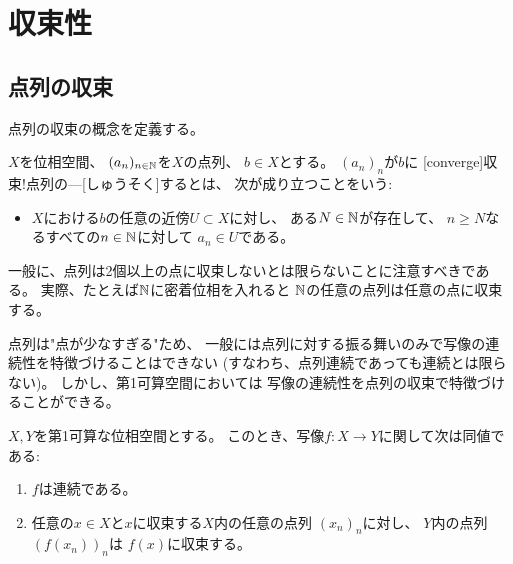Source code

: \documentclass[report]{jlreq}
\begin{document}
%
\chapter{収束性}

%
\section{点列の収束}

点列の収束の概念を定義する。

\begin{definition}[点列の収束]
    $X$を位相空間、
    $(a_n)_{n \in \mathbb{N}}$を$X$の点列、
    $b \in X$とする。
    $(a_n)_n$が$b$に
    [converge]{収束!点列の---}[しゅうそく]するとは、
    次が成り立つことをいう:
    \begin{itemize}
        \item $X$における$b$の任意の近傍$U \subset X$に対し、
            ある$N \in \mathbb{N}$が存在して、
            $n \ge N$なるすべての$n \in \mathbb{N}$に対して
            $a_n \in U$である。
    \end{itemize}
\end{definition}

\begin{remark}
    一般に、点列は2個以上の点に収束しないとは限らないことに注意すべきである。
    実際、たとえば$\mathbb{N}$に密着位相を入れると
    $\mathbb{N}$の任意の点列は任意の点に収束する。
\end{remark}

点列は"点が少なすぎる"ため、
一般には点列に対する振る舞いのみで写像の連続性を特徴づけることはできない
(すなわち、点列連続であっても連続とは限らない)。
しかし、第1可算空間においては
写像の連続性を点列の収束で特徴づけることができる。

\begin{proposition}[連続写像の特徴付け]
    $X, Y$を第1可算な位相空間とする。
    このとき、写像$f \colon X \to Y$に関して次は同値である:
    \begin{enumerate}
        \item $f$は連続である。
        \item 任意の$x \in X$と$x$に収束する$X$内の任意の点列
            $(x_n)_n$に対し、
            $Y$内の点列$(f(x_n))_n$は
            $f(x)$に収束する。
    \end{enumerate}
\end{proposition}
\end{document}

---

> [What to produce] Look through the listing above and copy each line where the string "mathbb" occurs.

> [Expected answer]
    $(a_n)_{n \in \mathbb{N}}$を$X$の点列、
            ある$N \in \mathbb{N}$が存在して、
            $n \ge N$なるすべての$n \in \mathbb{N}$に対して
    実際、たとえば$\mathbb{N}$に密着位相を入れると
    $\mathbb{N}$の任意の点列は任意の点に収束する。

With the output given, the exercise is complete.